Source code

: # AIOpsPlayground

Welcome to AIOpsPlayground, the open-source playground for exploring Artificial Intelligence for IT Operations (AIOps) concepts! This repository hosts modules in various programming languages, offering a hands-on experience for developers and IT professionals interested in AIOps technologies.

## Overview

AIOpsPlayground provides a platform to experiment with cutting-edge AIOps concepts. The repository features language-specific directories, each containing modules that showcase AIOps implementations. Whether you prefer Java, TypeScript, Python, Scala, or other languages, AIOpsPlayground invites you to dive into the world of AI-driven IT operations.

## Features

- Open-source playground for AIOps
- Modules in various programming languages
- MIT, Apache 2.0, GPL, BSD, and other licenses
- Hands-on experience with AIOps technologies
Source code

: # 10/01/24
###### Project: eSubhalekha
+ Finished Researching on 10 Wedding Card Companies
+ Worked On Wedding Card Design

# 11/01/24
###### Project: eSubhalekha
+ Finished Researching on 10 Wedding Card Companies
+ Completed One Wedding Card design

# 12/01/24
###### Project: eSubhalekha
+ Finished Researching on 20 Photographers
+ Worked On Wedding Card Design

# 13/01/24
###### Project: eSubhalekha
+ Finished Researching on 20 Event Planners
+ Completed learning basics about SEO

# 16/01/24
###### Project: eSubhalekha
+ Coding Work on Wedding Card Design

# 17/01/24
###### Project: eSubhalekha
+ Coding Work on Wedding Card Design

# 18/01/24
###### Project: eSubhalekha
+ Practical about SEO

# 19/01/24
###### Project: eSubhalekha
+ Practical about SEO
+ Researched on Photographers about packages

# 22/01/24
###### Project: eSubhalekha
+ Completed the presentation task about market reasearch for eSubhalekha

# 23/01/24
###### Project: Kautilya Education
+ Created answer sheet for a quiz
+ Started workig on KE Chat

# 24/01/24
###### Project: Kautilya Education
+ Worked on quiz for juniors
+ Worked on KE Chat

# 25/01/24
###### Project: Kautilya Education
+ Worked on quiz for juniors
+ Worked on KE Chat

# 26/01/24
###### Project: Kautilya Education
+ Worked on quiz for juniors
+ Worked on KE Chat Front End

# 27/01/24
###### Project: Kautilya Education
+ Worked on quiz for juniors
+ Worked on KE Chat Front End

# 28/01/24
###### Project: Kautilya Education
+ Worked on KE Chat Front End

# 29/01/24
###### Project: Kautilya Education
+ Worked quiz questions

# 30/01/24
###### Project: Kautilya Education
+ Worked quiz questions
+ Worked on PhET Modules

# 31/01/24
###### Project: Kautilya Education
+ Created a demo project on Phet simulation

☆ ☆ ☆ ☆ ☆

* Problem details *
Go through the listing, find each line with the word "programming", and copy it.

* Solution below *
Welcome to AIOpsPlayground, the open-source playground for exploring Artificial Intelligence for IT Operations (AIOps) concepts! This repository hosts modules in various programming languages, offering a hands-on experience for developers and IT professionals interested in AIOps technologies.
- Modules in various programming languages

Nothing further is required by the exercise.